Where a line holds the word "Plummer", copy that line from the data below.

> _Data supplied_:
Content starts
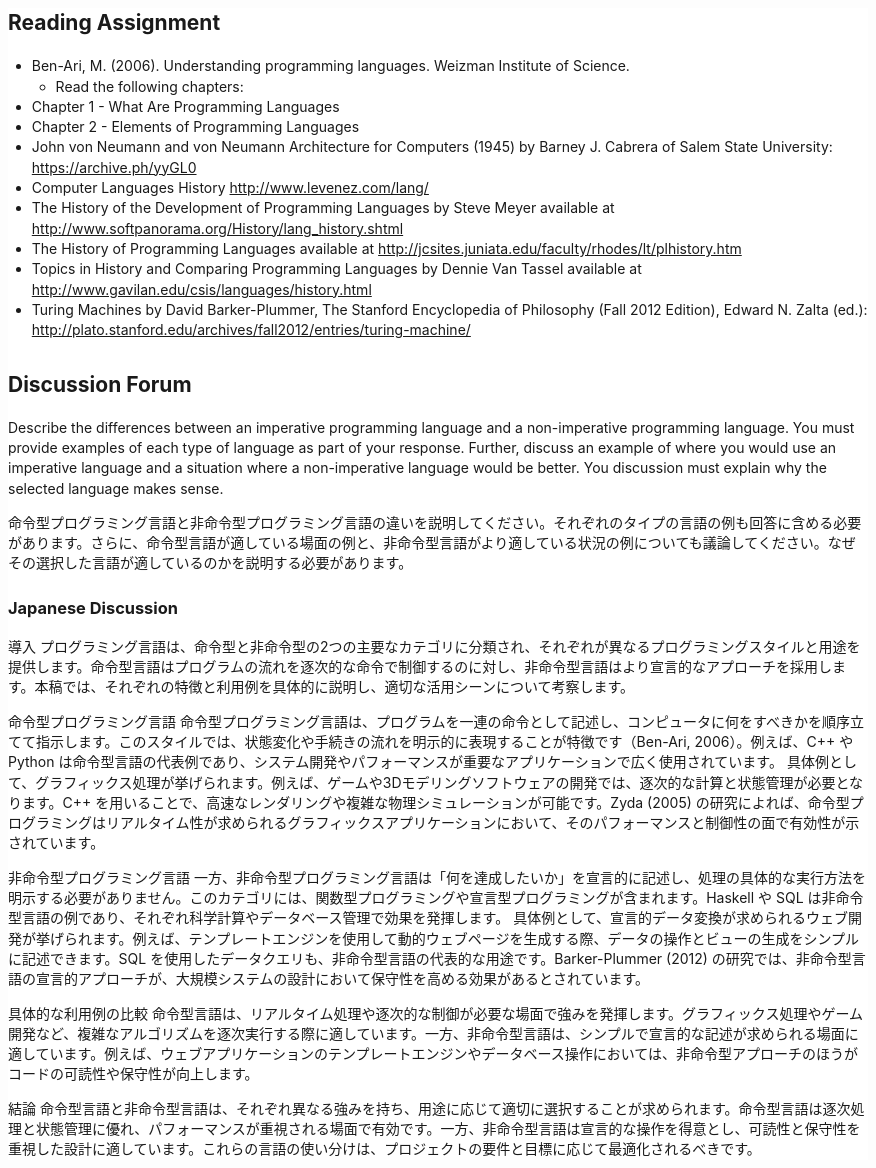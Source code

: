 ## Reading Assignment

- Ben-Ari, M. (2006). Understanding programming languages. Weizman Institute of Science.
  - Read the following chapters:
- Chapter 1 - What Are Programming Languages
- Chapter 2 - Elements of Programming Languages
- John von Neumann and von Neumann Architecture for Computers (1945) by Barney J. Cabrera of Salem State University: <https://archive.ph/yyGL0>
- Computer Languages History <http://www.levenez.com/lang/>
- The History of the Development of Programming Languages by Steve Meyer available at <http://www.softpanorama.org/History/lang_history.shtml>
- The History of Programming Languages available at <http://jcsites.juniata.edu/faculty/rhodes/lt/plhistory.htm>
- Topics in History and Comparing Programming Languages by Dennie Van Tassel available at <http://www.gavilan.edu/csis/languages/history.html>
- Turing Machines by David Barker-Plummer, The Stanford Encyclopedia of Philosophy (Fall 2012 Edition), Edward N. Zalta (ed.): <http://plato.stanford.edu/archives/fall2012/entries/turing-machine/>

## Discussion Forum

Describe the differences between an imperative programming language and a non-imperative programming language.  You must provide examples of each type of language as part of your response.   Further, discuss an example of where you would use an imperative language and a situation where a non-imperative language would be better.  You discussion must explain why the selected language makes sense.

命令型プログラミング言語と非命令型プログラミング言語の違いを説明してください。それぞれのタイプの言語の例も回答に含める必要があります。さらに、命令型言語が適している場面の例と、非命令型言語がより適している状況の例についても議論してください。なぜその選択した言語が適しているのかを説明する必要があります。

### Japanese Discussion

導入
プログラミング言語は、命令型と非命令型の2つの主要なカテゴリに分類され、それぞれが異なるプログラミングスタイルと用途を提供します。命令型言語はプログラムの流れを逐次的な命令で制御するのに対し、非命令型言語はより宣言的なアプローチを採用します。本稿では、それぞれの特徴と利用例を具体的に説明し、適切な活用シーンについて考察します。

命令型プログラミング言語
命令型プログラミング言語は、プログラムを一連の命令として記述し、コンピュータに何をすべきかを順序立てて指示します。このスタイルでは、状態変化や手続きの流れを明示的に表現することが特徴です（Ben-Ari, 2006）。例えば、C++ や Python は命令型言語の代表例であり、システム開発やパフォーマンスが重要なアプリケーションで広く使用されています。
具体例として、グラフィックス処理が挙げられます。例えば、ゲームや3Dモデリングソフトウェアの開発では、逐次的な計算と状態管理が必要となります。C++ を用いることで、高速なレンダリングや複雑な物理シミュレーションが可能です。Zyda (2005) の研究によれば、命令型プログラミングはリアルタイム性が求められるグラフィックスアプリケーションにおいて、そのパフォーマンスと制御性の面で有効性が示されています。

非命令型プログラミング言語
一方、非命令型プログラミング言語は「何を達成したいか」を宣言的に記述し、処理の具体的な実行方法を明示する必要がありません。このカテゴリには、関数型プログラミングや宣言型プログラミングが含まれます。Haskell や SQL は非命令型言語の例であり、それぞれ科学計算やデータベース管理で効果を発揮します。
具体例として、宣言的データ変換が求められるウェブ開発が挙げられます。例えば、テンプレートエンジンを使用して動的ウェブページを生成する際、データの操作とビューの生成をシンプルに記述できます。SQL を使用したデータクエリも、非命令型言語の代表的な用途です。Barker-Plummer (2012) の研究では、非命令型言語の宣言的アプローチが、大規模システムの設計において保守性を高める効果があるとされています。

具体的な利用例の比較
命令型言語は、リアルタイム処理や逐次的な制御が必要な場面で強みを発揮します。グラフィックス処理やゲーム開発など、複雑なアルゴリズムを逐次実行する際に適しています。一方、非命令型言語は、シンプルで宣言的な記述が求められる場面に適しています。例えば、ウェブアプリケーションのテンプレートエンジンやデータベース操作においては、非命令型アプローチのほうがコードの可読性や保守性が向上します。

結論
命令型言語と非命令型言語は、それぞれ異なる強みを持ち、用途に応じて適切に選択することが求められます。命令型言語は逐次処理と状態管理に優れ、パフォーマンスが重視される場面で有効です。一方、非命令型言語は宣言的な操作を得意とし、可読性と保守性を重視した設計に適しています。これらの言語の使い分けは、プロジェクトの要件と目標に応じて最適化されるべきです。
Content ends
> _Response area_:
- Turing Machines by David Barker-Plummer, The Stanford Encyclopedia of Philosophy (Fall 2012 Edition), Edward N. Zalta (ed.): <http://plato.stanford.edu/archives/fall2012/entries/turing-machine/>
具体例として、宣言的データ変換が求められるウェブ開発が挙げられます。例えば、テンプレートエンジンを使用して動的ウェブページを生成する際、データの操作とビューの生成をシンプルに記述できます。SQL を使用したデータクエリも、非命令型言語の代表的な用途です。Barker-Plummer (2012) の研究では、非命令型言語の宣言的アプローチが、大規模システムの設計において保守性を高める効果があるとされています。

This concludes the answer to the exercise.